(Collected data)
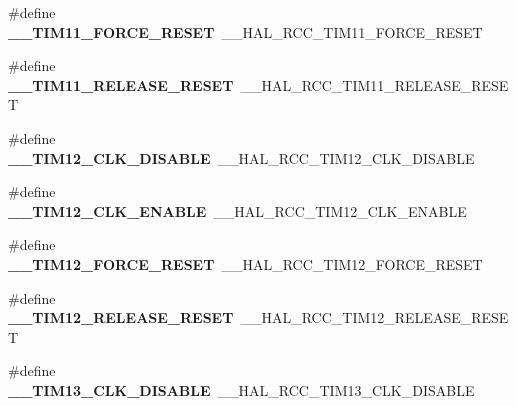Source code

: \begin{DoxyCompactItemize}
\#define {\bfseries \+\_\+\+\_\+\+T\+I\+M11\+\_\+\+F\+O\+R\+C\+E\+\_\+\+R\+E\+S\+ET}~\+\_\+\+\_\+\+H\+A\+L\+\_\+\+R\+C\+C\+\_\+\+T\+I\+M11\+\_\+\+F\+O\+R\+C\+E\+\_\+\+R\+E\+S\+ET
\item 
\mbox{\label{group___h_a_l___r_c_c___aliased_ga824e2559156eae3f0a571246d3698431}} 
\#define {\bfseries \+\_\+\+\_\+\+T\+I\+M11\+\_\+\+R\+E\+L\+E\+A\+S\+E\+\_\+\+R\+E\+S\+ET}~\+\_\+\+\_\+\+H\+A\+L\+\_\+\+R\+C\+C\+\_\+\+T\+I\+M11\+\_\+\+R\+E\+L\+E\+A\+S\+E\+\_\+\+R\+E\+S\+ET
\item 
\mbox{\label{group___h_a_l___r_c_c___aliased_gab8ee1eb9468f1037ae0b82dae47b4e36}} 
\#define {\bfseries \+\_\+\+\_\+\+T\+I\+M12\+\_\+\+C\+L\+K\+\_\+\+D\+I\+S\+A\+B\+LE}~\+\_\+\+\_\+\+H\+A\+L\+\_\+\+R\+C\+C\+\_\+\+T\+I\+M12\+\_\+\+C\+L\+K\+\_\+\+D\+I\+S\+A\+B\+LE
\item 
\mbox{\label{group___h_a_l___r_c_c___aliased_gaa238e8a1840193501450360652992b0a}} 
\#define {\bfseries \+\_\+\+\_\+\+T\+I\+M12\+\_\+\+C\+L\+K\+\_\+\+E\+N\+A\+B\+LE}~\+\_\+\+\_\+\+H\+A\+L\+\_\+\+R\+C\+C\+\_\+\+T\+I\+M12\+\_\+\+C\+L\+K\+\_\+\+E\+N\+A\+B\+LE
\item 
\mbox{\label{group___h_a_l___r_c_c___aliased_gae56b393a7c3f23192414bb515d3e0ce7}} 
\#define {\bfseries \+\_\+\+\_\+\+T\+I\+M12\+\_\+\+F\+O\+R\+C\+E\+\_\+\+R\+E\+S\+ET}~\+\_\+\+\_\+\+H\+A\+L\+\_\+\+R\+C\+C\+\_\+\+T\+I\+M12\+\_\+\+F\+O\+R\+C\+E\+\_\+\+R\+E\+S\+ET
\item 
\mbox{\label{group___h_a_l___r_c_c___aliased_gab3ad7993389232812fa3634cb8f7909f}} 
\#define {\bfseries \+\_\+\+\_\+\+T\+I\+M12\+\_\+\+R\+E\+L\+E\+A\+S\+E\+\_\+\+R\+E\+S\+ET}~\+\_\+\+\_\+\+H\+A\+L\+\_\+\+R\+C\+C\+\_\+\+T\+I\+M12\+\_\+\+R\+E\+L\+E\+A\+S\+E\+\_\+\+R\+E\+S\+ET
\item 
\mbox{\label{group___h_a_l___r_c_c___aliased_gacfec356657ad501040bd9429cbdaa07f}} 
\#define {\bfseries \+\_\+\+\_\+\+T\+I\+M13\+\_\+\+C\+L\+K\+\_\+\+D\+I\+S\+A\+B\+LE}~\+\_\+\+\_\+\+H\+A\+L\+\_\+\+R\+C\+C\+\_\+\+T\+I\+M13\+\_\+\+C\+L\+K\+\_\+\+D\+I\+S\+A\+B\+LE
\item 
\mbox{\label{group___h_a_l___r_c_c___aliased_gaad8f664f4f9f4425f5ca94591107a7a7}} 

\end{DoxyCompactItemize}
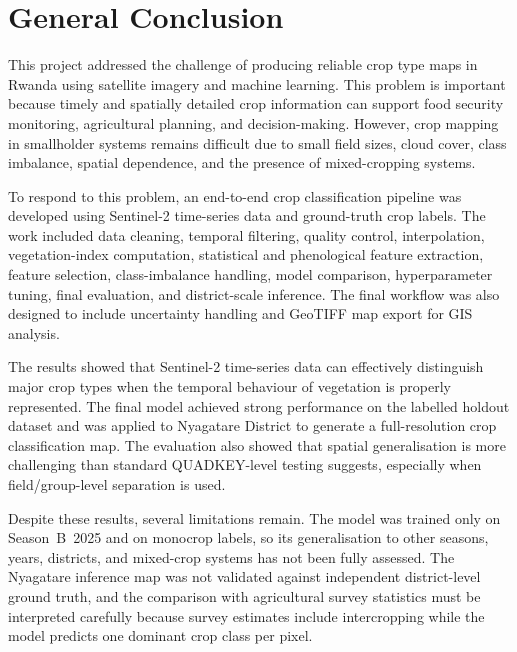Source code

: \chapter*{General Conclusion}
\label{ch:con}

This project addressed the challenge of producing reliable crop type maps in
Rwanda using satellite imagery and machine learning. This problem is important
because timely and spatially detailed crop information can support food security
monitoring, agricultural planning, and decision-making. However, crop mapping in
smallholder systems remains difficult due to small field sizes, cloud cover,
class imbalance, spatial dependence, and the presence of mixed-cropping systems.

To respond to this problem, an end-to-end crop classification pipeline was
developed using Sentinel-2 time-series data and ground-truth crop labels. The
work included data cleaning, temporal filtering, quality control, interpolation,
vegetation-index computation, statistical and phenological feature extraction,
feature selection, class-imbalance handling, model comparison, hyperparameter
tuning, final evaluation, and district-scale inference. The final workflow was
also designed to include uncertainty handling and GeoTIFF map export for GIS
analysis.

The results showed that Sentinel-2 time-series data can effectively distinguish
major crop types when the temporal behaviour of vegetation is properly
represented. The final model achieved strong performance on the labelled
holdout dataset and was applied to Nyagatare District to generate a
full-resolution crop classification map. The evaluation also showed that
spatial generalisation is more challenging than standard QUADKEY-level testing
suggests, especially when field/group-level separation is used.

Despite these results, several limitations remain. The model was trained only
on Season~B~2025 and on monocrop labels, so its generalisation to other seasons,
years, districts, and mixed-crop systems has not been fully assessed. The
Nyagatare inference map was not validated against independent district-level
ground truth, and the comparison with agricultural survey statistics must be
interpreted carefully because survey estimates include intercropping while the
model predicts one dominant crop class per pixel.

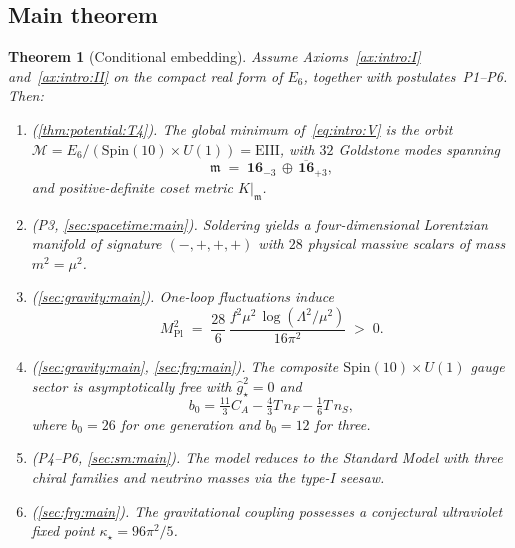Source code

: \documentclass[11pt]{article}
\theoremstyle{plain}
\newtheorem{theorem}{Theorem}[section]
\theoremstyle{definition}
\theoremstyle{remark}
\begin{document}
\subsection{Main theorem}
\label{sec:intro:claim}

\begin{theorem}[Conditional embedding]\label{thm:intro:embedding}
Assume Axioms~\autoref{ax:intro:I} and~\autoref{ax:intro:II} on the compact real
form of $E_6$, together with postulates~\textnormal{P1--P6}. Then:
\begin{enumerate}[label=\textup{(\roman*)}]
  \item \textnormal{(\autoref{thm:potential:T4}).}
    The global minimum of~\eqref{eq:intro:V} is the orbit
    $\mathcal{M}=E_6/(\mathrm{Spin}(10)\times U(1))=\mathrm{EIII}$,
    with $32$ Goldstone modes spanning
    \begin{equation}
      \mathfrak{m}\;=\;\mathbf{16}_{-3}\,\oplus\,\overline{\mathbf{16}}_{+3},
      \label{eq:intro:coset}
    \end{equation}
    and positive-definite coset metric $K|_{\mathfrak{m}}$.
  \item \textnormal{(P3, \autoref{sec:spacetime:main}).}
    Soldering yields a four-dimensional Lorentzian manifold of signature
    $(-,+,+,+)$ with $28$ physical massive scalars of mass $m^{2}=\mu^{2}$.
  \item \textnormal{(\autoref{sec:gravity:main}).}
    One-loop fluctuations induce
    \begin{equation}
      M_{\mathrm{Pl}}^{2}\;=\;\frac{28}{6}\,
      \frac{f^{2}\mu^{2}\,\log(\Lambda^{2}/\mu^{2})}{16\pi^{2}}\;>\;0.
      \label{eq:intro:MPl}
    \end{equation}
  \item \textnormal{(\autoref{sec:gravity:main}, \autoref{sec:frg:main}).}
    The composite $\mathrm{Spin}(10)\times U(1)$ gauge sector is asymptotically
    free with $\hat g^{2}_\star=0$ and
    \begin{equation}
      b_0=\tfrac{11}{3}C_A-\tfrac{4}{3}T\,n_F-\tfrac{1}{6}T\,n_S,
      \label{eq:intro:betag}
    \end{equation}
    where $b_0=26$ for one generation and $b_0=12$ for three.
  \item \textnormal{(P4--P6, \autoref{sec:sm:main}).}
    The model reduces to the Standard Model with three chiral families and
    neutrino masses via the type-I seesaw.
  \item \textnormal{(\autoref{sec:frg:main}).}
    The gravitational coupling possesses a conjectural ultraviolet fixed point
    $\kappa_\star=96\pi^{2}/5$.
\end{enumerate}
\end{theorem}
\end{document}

**TRY IT:** Give back precisely the lines above that start at the line containing "form of $E_6$, together" and end at the line containing "with $28$ physical", inclusive. No other lines belong in the output.

**REPLY:**
form of $E_6$, together with postulates~\textnormal{P1--P6}. Then:
\begin{enumerate}[label=\textup{(\roman*)}]
  \item \textnormal{(\autoref{thm:potential:T4}).}
    The global minimum of~\eqref{eq:intro:V} is the orbit
    $\mathcal{M}=E_6/(\mathrm{Spin}(10)\times U(1))=\mathrm{EIII}$,
    with $32$ Goldstone modes spanning
    \begin{equation}
      \mathfrak{m}\;=\;\mathbf{16}_{-3}\,\oplus\,\overline{\mathbf{16}}_{+3},
      \label{eq:intro:coset}
    \end{equation}
    and positive-definite coset metric $K|_{\mathfrak{m}}$.
  \item \textnormal{(P3, \autoref{sec:spacetime:main}).}
    Soldering yields a four-dimensional Lorentzian manifold of signature
    $(-,+,+,+)$ with $28$ physical massive scalars of mass $m^{2}=\mu^{2}$.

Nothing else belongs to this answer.